Description of the task: Wherever the string "project" turns up in the data, copy the whole line.

**** Information shown

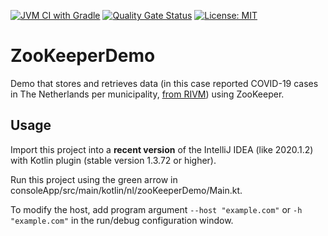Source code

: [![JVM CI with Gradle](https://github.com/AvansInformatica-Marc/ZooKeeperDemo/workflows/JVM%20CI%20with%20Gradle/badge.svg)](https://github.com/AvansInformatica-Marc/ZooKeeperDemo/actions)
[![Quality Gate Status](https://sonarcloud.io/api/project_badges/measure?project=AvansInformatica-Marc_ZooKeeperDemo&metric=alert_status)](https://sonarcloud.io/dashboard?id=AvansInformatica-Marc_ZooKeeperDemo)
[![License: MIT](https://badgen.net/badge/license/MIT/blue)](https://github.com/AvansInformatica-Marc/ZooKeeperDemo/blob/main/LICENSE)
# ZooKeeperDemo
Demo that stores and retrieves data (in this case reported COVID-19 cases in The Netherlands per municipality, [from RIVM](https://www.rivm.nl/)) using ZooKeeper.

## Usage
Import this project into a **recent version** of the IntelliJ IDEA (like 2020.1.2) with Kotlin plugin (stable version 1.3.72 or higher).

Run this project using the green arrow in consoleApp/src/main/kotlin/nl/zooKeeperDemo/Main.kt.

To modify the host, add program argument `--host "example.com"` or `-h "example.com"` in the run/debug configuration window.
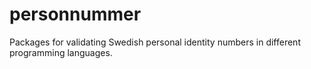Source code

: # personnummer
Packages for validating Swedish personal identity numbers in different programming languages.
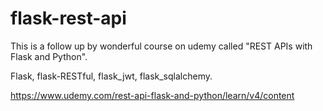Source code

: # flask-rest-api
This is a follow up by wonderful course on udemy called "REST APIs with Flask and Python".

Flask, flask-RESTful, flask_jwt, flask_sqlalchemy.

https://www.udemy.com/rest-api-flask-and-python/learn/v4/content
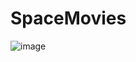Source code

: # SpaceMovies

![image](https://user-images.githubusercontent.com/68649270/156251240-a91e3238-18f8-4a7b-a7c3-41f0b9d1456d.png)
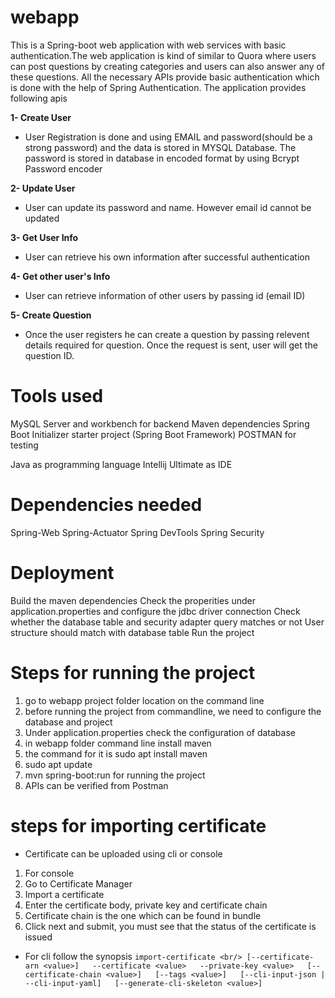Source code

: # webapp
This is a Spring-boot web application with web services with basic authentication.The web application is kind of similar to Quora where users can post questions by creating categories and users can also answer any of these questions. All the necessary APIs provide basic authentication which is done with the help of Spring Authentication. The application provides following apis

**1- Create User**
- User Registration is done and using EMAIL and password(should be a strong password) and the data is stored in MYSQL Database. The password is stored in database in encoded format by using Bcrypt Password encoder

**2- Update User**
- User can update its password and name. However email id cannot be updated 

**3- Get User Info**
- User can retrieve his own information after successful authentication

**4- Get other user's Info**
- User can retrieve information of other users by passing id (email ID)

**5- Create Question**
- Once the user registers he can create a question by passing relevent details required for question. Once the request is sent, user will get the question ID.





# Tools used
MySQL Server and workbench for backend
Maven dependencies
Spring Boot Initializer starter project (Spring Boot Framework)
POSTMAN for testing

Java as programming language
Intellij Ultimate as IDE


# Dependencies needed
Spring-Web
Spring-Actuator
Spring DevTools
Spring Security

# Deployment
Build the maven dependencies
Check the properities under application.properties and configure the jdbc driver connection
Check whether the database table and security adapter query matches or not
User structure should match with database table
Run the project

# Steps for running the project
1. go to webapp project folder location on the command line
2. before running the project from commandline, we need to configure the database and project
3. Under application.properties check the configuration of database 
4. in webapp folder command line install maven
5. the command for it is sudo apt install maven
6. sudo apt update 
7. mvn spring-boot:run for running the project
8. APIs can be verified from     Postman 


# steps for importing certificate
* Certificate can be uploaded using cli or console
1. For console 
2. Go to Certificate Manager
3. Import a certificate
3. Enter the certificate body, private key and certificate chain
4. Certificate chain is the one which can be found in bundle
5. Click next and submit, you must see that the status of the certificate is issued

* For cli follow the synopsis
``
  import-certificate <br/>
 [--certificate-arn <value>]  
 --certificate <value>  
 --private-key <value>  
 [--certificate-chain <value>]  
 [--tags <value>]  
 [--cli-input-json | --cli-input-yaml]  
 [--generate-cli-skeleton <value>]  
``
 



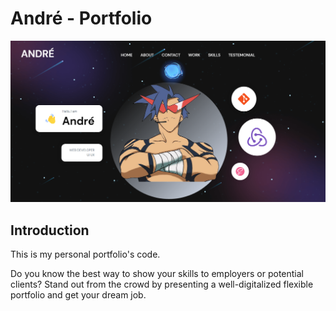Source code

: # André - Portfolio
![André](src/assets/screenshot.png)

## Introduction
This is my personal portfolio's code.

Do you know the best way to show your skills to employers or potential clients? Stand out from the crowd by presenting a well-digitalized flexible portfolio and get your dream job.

********

Task solution:
[![Quality Gate Status](https://sonarcloud.io/api/project_badges/measure?project=AvansInformatica-Marc_ZooKeeperDemo&metric=alert_status)](https://sonarcloud.io/dashboard?id=AvansInformatica-Marc_ZooKeeperDemo)
Import this project into a **recent version** of the IntelliJ IDEA (like 2020.1.2) with Kotlin plugin (stable version 1.3.72 or higher).
Run this project using the green arrow in consoleApp/src/main/kotlin/nl/zooKeeperDemo/Main.kt.
Spring Boot Initializer starter project (Spring Boot Framework)
Run the project
# Steps for running the project
1. go to webapp project folder location on the command line
2. before running the project from commandline, we need to configure the database and project
7. mvn spring-boot:run for running the project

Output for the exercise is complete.